Y.-M. C.-B. – Pour maintenir la présence de chrétiens au Proche-Orient. On l’oublie parfois, mais les premières communautés chrétiennes viennent de ces pays et ont, ensuite, essaimé. Nous, occidentaux, nous devons notre foi à ces communautés. Nous sommes leurs filles. Leur rendre hommage et les aider à rester sur leurs terres est, pour moi, ce que nous devons, au minimum, à nos parents dans la foi.
P. N.-D. – Concrètement, en quoi va consister votre mission ?

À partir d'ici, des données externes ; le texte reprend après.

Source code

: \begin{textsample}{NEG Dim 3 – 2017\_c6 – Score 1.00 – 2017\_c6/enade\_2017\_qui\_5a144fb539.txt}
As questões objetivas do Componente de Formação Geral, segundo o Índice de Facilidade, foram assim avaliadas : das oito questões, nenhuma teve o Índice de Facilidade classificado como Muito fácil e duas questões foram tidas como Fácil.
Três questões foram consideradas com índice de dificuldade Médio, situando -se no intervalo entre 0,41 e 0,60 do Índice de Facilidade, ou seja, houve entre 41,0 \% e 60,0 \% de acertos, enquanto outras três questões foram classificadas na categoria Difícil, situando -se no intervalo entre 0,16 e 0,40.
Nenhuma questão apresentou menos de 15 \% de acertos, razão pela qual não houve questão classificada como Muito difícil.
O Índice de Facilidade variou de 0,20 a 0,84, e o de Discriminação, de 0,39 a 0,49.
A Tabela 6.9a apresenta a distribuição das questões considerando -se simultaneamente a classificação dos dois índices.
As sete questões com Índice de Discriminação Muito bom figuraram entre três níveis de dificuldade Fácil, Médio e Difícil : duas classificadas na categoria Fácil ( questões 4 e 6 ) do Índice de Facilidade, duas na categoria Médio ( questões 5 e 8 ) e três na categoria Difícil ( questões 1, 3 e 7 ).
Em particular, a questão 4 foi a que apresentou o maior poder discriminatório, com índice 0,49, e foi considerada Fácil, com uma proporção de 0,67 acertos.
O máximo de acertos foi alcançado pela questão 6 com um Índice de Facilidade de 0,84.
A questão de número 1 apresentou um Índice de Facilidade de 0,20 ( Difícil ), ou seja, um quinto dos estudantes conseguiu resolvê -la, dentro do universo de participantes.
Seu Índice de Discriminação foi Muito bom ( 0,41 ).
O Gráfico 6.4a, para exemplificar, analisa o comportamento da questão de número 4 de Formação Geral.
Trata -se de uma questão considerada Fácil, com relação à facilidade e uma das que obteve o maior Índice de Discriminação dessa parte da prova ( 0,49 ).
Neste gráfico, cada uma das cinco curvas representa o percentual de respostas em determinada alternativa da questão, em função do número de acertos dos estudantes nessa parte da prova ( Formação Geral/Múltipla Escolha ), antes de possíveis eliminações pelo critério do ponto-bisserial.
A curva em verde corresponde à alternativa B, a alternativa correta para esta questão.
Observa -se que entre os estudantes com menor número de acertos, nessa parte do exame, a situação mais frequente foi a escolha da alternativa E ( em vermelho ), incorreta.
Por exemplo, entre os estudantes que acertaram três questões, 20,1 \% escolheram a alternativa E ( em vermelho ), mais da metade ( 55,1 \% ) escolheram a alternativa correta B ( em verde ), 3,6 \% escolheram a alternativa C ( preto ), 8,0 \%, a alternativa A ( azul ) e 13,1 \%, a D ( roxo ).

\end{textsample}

Y.-M. C.-B. – Je pars avec l’Œuvre d’Orient. Je serai professeur de français pour des étudiants de l’académie nouvellement fondée par les dominicains et assurerai la célébration des messes à destination des expatriés. Par ailleurs, l’évêque de Bagdad, Mgr Jean-Benjamin Sleiman, m’a demandé de participer à l’accueil des migrants. J’essaierai de voir comment me rendre utile notamment dans les camps de migrants. Ma mission s’affinera au fil des mois. J’espère partir deux ou trois ans. La plus grande expérience pour moi sera de vivre, moi-même, le déplacement. Moi qui aime bien être entouré, je vais être amené à vivre, ne parlant pas encore arabe, la pauvreté de ne pas pouvoir partager avec la majorité des personnes que je rencontrerai. Mais ma décision n’a rien d’héroïque, elle répond avant tout à un désir que je porte depuis longtemps. N’étant pas renouvelé dans ma mission à N.-D.-des-Foyers et ne pouvant plus, à 73 ans, être curé, j’ai vu le bon moment. Et puis, c’est dans ma nature. Je n’aime pas les choses lisses. Mon parcours de prêtre à Paris en témoigne : après avoir été aumônier de lycée, j’ai été aumônier de l’hôpital des enfants malades puis, pendant dix ans, aumônier de prison, avant de rejoindre N.-D.-des-Foyers.